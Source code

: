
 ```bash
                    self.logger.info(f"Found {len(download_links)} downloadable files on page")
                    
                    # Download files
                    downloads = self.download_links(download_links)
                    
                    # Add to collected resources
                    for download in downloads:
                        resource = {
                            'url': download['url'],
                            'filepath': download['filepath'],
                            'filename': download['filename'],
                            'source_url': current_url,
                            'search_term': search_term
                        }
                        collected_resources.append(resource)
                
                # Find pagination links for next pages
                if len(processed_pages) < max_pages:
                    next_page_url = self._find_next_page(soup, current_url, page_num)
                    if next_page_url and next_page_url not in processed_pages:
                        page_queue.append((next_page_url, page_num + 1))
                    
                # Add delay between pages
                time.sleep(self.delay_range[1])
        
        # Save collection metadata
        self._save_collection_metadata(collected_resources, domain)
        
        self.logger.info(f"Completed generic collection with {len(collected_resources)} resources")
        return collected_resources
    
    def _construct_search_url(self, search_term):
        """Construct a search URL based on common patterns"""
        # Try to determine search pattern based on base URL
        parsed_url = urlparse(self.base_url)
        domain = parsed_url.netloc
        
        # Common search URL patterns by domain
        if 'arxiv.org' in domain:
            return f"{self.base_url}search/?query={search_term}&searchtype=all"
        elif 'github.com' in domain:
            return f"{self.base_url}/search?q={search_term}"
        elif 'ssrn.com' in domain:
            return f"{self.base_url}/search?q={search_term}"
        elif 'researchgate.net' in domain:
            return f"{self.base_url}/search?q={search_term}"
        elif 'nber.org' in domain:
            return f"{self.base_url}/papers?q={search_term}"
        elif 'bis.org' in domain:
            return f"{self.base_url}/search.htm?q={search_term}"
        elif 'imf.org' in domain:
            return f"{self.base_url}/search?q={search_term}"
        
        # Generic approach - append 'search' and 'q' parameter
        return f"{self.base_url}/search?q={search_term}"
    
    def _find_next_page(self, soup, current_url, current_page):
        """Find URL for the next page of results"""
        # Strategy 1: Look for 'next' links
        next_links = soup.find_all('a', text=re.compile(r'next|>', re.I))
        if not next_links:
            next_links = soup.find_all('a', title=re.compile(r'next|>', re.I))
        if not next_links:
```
══════════
▶ _The problem_
Only a number is wanted here: how many lines of the records above hold the word "downloads".

▶ _Output for this exercise_
2